Hello, I have a junit test that works when executed from within Eclipse, but fails when executed by Gradle at the command line. My test is making an http request, and to make this work I’m setting the jvm property:
-Djava.net.preferIPv4Stack=true
From within Eclipse, I do this as a VM option in ‘Run Configurations’. And my test works fine, when executed from within Eclipse when this property is set.
To set the jvm property for gradle, I’ve set my build.gradle to contain:
test {
allJvmArgs = [ “-Djava.net.preferIPv4Stack=true” ] }
Now, the failing junit test code that makes the http request looks like this:
ExecutorService executor = Executors.newCachedThreadPool(); Callable task = new Callable() {
Client client = Client.create();
WebResource resource = client.resource(some-URL);
public Object call() {
return resource.accept(MediaType.TEXT_PLAIN).get(String.class);
} }; Future future = executor.submit(task); return ((String)future.get(1000, TimeUnit.MILLISECONDS)).split("\n");
I think the issue is something to do with how the ExecutorService works.
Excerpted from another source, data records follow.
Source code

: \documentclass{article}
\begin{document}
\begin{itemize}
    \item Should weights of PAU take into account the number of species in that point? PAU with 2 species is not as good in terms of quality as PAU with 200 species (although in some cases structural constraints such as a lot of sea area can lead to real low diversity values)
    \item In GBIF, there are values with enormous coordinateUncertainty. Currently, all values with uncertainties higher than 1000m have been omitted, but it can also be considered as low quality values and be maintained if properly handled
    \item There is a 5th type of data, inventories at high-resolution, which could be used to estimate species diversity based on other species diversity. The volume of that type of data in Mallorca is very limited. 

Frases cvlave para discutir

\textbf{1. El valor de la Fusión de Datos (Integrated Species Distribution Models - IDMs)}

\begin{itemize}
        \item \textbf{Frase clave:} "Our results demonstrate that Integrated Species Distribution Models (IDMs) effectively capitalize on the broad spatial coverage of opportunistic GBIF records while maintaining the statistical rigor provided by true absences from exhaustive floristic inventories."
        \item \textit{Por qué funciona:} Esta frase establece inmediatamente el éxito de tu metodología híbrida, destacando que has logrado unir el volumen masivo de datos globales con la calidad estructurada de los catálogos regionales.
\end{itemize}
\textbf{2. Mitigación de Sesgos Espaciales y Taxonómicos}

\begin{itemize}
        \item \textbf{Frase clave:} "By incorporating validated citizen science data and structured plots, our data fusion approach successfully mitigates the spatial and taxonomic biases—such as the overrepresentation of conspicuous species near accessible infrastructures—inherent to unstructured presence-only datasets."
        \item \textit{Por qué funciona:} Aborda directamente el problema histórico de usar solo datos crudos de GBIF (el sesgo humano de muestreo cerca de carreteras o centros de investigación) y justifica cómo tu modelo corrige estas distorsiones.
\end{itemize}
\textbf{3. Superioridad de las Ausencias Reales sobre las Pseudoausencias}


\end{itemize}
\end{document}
I suspect the jvm parameter (mentioned above) is not being passed through to the thread that executes my http call. I say this, because the following code works fine:
Client client = Client.create(); WebResource resource = client.resource(some-URL); return resource.accept(MediaType.TEXT_PLAIN).get(String.class).split("\n");
However, I cannot use the above code, as I want my call to time out after 1000ms if there is no response (hence using the ExecutorService approach).
Am I right in my suspicion that the jvm parameter is not being passed through to the thread executed by the ExecutorService? If so, how can I rectify this?
Many thanks in advance for any help!